[By Dominic Cull] A flurry of initiatives aimed at achieving a reduction in mobile termination rates will provide interesting sideshows, but beneath the politics of the moment, the real action remains an intimate dance between the Independent Communications Authority of SA (Icasa) and the mobile networks.
The initial mobile termination rate, also known as interconnection rate, of 20c/minute was set between Vodacom and MTN on 8 August 1994. This was amended on 28 May 1999, shortly after it was announced by government that a third mobile cellular telecommunications licence would be issued.
Vodacom and MTN issued a joint notification to the SA Telecommunications Regulatory Authority (Icasa’s precursor) that they had decided on the following phased increase in the rate:
A final increase to the current rate was implemented by Vodacom and MTN on 1 November 2001. Cell C launched on 17 November 2001 and had to accept this rate.
Eight years later, the parliamentary portfolio committee on communications will hold public hearings on the rates after issuing a proposal that would see rates reduced to 60c/minute from 1 November 2009.
At a recent briefing session the committee expressed a view that there had been “tacit collusion” between the operators and that “phenomenal increases” in termination rates had led to “exorbitant profits” and acted to the particular detriment of poor and marginalised communities.
Given this level of rhetoric, the appearance of executives of the mobile networks at the hearings in October promises to be compelling viewing.
The department of communications has also told parliament that regulating mobile termination rates is essential in order to achieve competitive pricing and that this is one of its priority action items. It has stated that it will consider issuing policy directions to Icasa to achieve this.
Meanwhile, the embattled regulator has launched an initiative which it terms “moral suasion” as a way of trying to effect a short-term reduction in the rates. This process is in practise nothing more than Icasa asking the operators to go and renegotiate the rates on a bilateral basis — which is how interconnection rates are set under the Electronic Communications Act — and then to report on their progress to a multilateral forum.
Though I have my own thoughts regarding the somewhat speculative nature of appeals to the morality of mobile network operators, it is interesting that Icasa has made it clear that it knows the cost of termination and will not accept any proposal from the operators which is out of line with this figure.
While both initiatives should be welcomed in that they at the very least raise consumer awareness, they share a common lack of legislative or regulatory authority. Any reduction in mobile termination rates flowing from these processes will be essentially a voluntary — or rather “voluntary” — act by the operators and as such a product not of method but of compromise.
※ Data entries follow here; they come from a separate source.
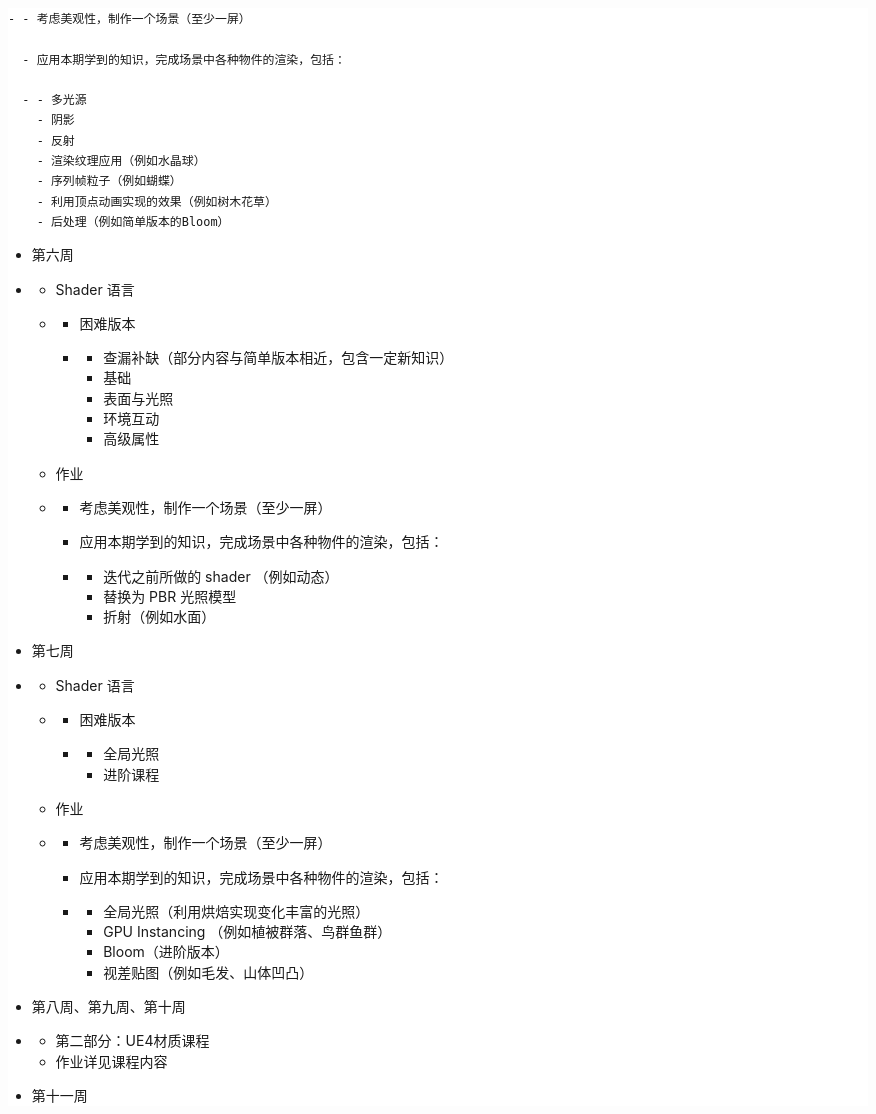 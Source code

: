     - - 考虑美观性，制作一个场景（至少一屏）

      - 应用本期学到的知识，完成场景中各种物件的渲染，包括：

      - - 多光源
        - 阴影
        - 反射
        - 渲染纹理应用（例如水晶球）
        - 序列帧粒子（例如蝴蝶）
        - 利用顶点动画实现的效果（例如树木花草）
        - 后处理（例如简单版本的Bloom）

  - 第六周

  - - Shader 语言

    - - 困难版本

      - - 查漏补缺（部分内容与简单版本相近，包含一定新知识）
        - 基础
        - 表面与光照
        - 环境互动
        - 高级属性

    - 作业

    - - 考虑美观性，制作一个场景（至少一屏）

      - 应用本期学到的知识，完成场景中各种物件的渲染，包括：

      - - 迭代之前所做的 shader （例如动态）
        - 替换为 PBR 光照模型
        - 折射（例如水面）

  - 第七周

  - - Shader 语言

    - - 困难版本

      - - 全局光照
        - 进阶课程

    - 作业

    - - 考虑美观性，制作一个场景（至少一屏）

      - 应用本期学到的知识，完成场景中各种物件的渲染，包括：

      - - 全局光照（利用烘焙实现变化丰富的光照）
        - GPU Instancing （例如植被群落、鸟群鱼群）
        - Bloom（进阶版本）
        - 视差贴图（例如毛发、山体凹凸）

  - 第八周、第九周、第十周

  - - 第二部分：UE4材质课程
    - 作业详见课程内容

  - 第十一周
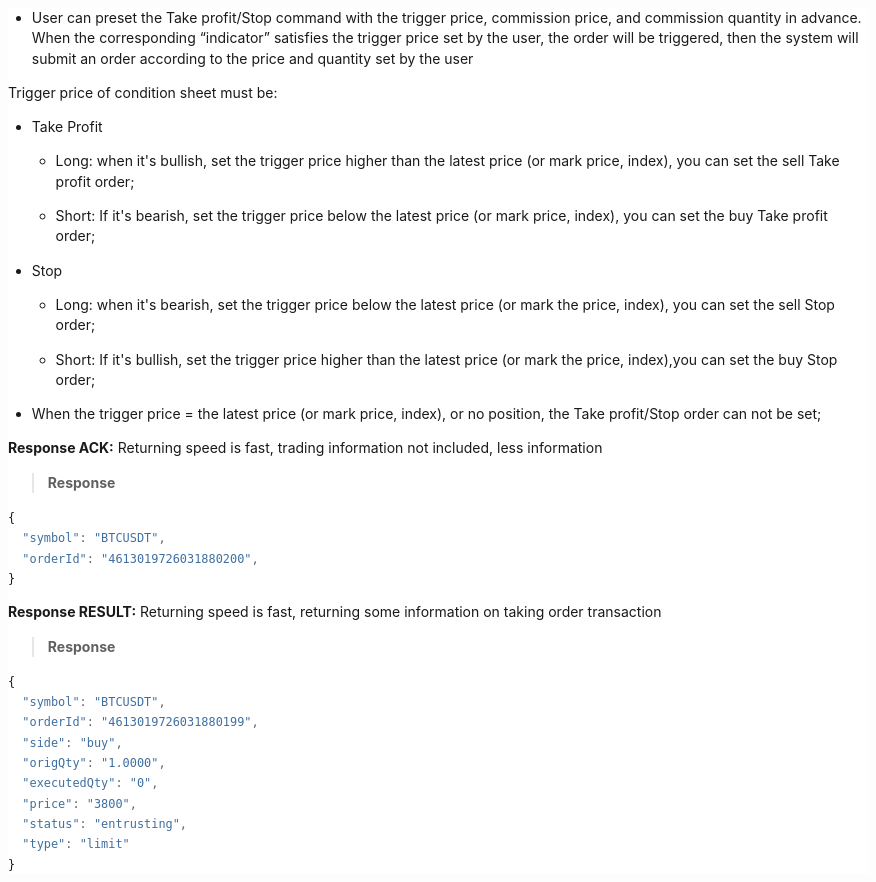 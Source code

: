* User can preset the Take profit/Stop command with the trigger price, commission price, and commission quantity in advance. When the corresponding “indicator” satisfies the trigger price set by the user, the order will be triggered, then the system will submit an order according to the price and quantity set by the user


Trigger price of condition sheet must be:

* Take Profit

  * Long: when it's bullish, set the trigger price higher than the latest price (or mark price, index), you can set the sell Take profit order;

  * Short: If it's bearish, set the trigger price below the latest price (or mark price, index), you can set the buy Take profit order;

* Stop

   * Long: when it's bearish, set the trigger price below the latest price (or mark the price, index),  you can set the sell Stop order;

   *  Short: If it's bullish, set the trigger price higher than the latest price (or mark the price, index),you can set the buy Stop order;

*  When the trigger price = the latest price (or mark price, index), or no position, the Take profit/Stop order can not be set;


**Response ACK:**
Returning speed is fast, trading information not included, less information 

>**Response**  

```javascript
{
  "symbol": "BTCUSDT",
  "orderId": "4613019726031880200",
}
```

**Response RESULT:**
Returning speed is fast, returning some information on taking order transaction

>**Response**  

```javascript
{
  "symbol": "BTCUSDT",
  "orderId": "4613019726031880199",
  "side": "buy",
  "origQty": "1.0000",
  "executedQty": "0",
  "price": "3800",
  "status": "entrusting",
  "type": "limit"
}
```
The regulatory process to be followed by Icasa under the Electronic Communications Act before it can set interconnection pricing remains the most important avenue for reducing the rates. And it is here that all the problems are to be found.
In assessing Icasa’s performance to date in dealing with mobile termination rates, the parliamentary portfolio committee, in the particularly pugnacious form of Adv Johnny de Lange MP, offered a brutal analysis of Icasa as vertebrally challenged and incapable of making decisions. Icasa, he said, should be neither a friend of nor prisoner to industry.
Accurate this may be, but it could also be argued that government’s apparent disinterest in having a strong communications regulator has played a major part in the current ineffectiveness of Icasa.
Process is a problem for the regulator — it has been tripped up by procedurally on a number of issues over the past two years and is perceived by industry to be vulnerable to legal threats. Icasa admits that it is litigation-averse, a sense no doubt heightened by the anticipated receipt of Vodacom’s bill for legal fees flowing from the suicidal urgent interdict to prevent the operator’s listing earlier this year.
It seems that Icasa is unwilling to accept the opinion of Gilbert Marcus SC to the effect that it can pursue a simplified approach based on a benchmarking exercise. It has received its own legal advice — together, no doubt, with that offered by others — which points to a lengthier process. This is not necessarily a bad thing but the exact process to be employed is not yet clear.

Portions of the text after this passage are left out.